VVC royalty report by Charles River Assoc. estimates lower rates due to AV1 adoption
Unified is pleased to announce the release of a new economic royalty rate report estimating the aggregate royalty burden for all standard-essential patents (SEPs) covering the video codec standard H.266, also called Versatile Video Coding (VVC). The report is a part of Unified’s Video Codec Zone, the goal of which is to provide objective, independent evidence of reasonable royalty rates, thus refuting unsubstantiated SEP licensing demands.
VVC (H.266) constitutes the latest installment in a series of video codec standards released by the ITU and ISO/IEC and is regarded as the direct successor to HEVC (also H.265).

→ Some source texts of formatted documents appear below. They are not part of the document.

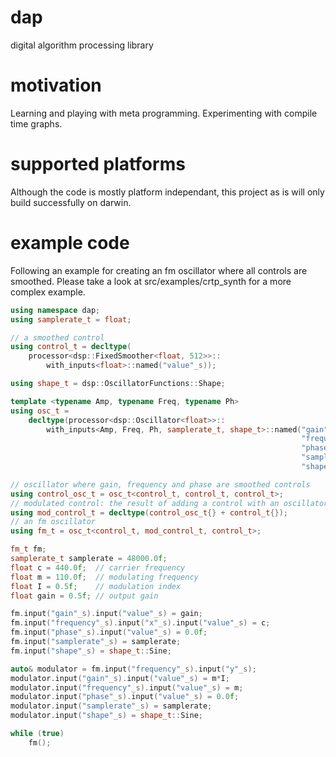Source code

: # dap
digital algorithm processing library

# motivation
Learning and playing with meta programming. Experimenting with compile time graphs.

# supported platforms
Although the code is mostly platform independant, this project as is will only build successfully on darwin.

# example code
Following an example for creating an fm oscillator where all controls are smoothed.  Please take a look at src/examples/crtp_synth for a more complex example.

```cpp
using namespace dap;
using samplerate_t = float;

// a smoothed control
using control_t = decltype(
    processor<dsp::FixedSmoother<float, 512>>::
        with_inputs<float>::named("value"_s));

using shape_t = dsp::OscillatorFunctions::Shape;

template <typename Amp, typename Freq, typename Ph>
using osc_t =
    decltype(processor<dsp::Oscillator<float>>::
        with_inputs<Amp, Freq, Ph, samplerate_t, shape_t>::named("gain"_s,
                                                                 "frequency"_s,
                                                                 "phase"_s,
                                                                 "samplerate"_s,
                                                                 "shape"_s));

// oscillator where gain, frequency and phase are smoothed controls
using control_osc_t = osc_t<control_t, control_t, control_t>;
// modulated control: the result of adding a control with an oscillator
using mod_control_t = decltype(control_osc_t{} + control_t{});
// an fm oscillator
using fm_t = osc_t<control_t, mod_control_t, control_t>;

fm_t fm;
samplerate_t samplerate = 48000.0f;
float c = 440.0f;  // carrier frequency
float m = 110.0f;  // modulating frequency
float I = 0.5f;    // modulation index
float gain = 0.5f; // output gain

fm.input("gain"_s).input("value"_s) = gain;
fm.input("frequency"_s).input("x"_s).input("value"_s) = c;
fm.input("phase"_s).input("value"_s) = 0.0f;
fm.input("samplerate"_s) = samplerate;
fm.input("shape"_s) = shape_t::Sine;

auto& modulator = fm.input("frequency"_s).input("y"_s);
modulator.input("gain"_s).input("value"_s) = m*I;
modulator.input("frequency"_s).input("value"_s) = m;
modulator.input("phase"_s).input("value"_s) = 0.0f;
modulator.input("samplerate"_s) = samplerate;
modulator.input("shape"_s) = shape_t::Sine;

while (true)
    fm();
```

The fragmented licensing landscape for HEVC with three different patent pools has resulted in a significant degree of uncertainty about HEVC’s licensing terms and very high aggregate royalties. The issues revolving around its licensing have not only significantly hampered HEVC’s adoption but also likely have further boosted the significant momentum around royalty free video codecs like AV1. Against this background, the future uptake of VVC will strongly depend on whether the VVC SEP holders will be able to set clear and transparent licensing terms and royalties that are not excessive, but FRAND. VVC’s estimated FRAND royalty rates range from $0.05 for cellular devices to $0.17 for streaming devices.
In addition, AV1, often considered equivalent to HEVC, is already being implemented in many recent TVs. As adoption of alternative codecs increases, the value of VVC decreases. In this case, AV1 adoption lowers the cellular FRAND rate of VVC 40% to $0.03.